Little subtleties like that add a lot to what would otherwise cross the threshold into the simplistic. Locking and unlocking bags, positioning the getaway car, squatting a guard on top of cash because you know the robbers won’t be able to pick it up. You can even pull the alarm to send every guard on the map scurrying to that tile. As a guard, maybe lock that down ASAP.
If there’s any weakness to this process, it’s that the card choices can be a little too obvious. The problem isn’t with the ones that offer wide-open possibilities. It’s the limited ones that break the mold, and not always in interesting ways. These occasionally offer a single movement, or a stationary attack, or whatever. But each turn sees you drawing enough cards that it isn’t often necessary to use them. Worse, when you do deploy one, you’re generally the odd man out. At best, you’re burning the card to stand up your KO’d character. At worst, you’re poking around to no real effect. Ho hum.

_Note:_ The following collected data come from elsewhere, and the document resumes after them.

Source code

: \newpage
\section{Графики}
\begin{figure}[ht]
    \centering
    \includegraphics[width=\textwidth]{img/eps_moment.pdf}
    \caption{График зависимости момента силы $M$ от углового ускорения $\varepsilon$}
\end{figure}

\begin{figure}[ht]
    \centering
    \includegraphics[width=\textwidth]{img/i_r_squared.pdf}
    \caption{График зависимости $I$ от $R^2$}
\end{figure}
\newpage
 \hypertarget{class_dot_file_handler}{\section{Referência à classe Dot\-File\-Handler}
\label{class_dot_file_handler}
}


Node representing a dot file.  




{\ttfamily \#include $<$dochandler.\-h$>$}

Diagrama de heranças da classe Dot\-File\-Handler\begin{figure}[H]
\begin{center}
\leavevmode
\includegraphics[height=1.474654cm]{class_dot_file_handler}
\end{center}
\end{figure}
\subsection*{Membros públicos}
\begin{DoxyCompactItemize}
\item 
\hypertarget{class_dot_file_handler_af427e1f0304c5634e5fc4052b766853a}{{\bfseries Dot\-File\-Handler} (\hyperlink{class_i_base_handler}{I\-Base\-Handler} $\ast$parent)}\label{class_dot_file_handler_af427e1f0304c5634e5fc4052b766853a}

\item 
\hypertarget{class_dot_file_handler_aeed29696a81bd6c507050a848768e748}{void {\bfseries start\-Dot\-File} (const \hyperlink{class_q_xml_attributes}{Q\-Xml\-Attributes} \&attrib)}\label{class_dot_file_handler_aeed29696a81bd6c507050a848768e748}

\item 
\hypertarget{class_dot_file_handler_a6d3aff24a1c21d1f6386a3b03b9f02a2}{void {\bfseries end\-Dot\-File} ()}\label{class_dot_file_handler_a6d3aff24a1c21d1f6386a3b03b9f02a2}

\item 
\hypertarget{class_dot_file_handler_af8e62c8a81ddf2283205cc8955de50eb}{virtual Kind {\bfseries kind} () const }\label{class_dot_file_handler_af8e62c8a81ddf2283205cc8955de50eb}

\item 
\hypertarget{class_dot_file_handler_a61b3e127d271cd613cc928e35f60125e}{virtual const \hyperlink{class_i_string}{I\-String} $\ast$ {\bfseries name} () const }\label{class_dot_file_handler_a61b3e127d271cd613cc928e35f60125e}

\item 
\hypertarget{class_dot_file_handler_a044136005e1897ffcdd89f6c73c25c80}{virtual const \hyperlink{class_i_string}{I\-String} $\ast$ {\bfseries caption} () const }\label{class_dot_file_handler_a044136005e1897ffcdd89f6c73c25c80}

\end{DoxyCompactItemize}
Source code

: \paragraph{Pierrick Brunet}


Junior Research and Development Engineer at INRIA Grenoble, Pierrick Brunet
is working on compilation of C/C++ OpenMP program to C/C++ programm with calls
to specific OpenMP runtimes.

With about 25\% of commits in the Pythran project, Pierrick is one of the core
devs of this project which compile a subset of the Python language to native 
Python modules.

Good thing, then, that it isn’t long before you’re back into the action. How to Rob a Bank is really about multiple banks, with your robbers determined to swipe a certain amount of loot across three separate heists. Between the changeable floor plan and each round’s new hand of cards, there’s enough variety that it doesn’t drag. And if the box is spinning a yarn about the playtime weighing in at thirty minutes, that’s because it’s on the long end. If everyone knows what’s happening, you can knock this one out in twenty, tops.
Which is ultimately why I’m minorly smitten with How to Rob a Bank. Between its price, its rules, and its swift playtime, it’s just so darn easy to table. I’m all for big meaty games that are day-long experiences, with hefty rules and important underlying messages. But sometimes it’s nice to play a game where people can suss out its iconography without the need for the board game equivalent of the Rosetta Stone.
In one play, Geoff turned to his thieving cohorts and asked, “Should we plan our moves?” Across the table, the guard player leaned forward with a grin and said, “Please do.” Because that’s the thing about How to Rob a Bank: the more you plan, the more you shed your freedom to use your cards in a way that will surprise and undermine the other side. It certainly doesn’t help that “the other side” is always listening in.
Immediate. That’s the word for it. Fast to set up, fast to teach, fast to play. None of those are digs. There’s no waiting around for the next big thing, because the next big thing is what’s happening right now. And now. And now. A sequence of big moves, many of them silly or self-defeating or crucial or game-winning, all in a tidy little row.
And, yeah, it helps that it’s super cheap.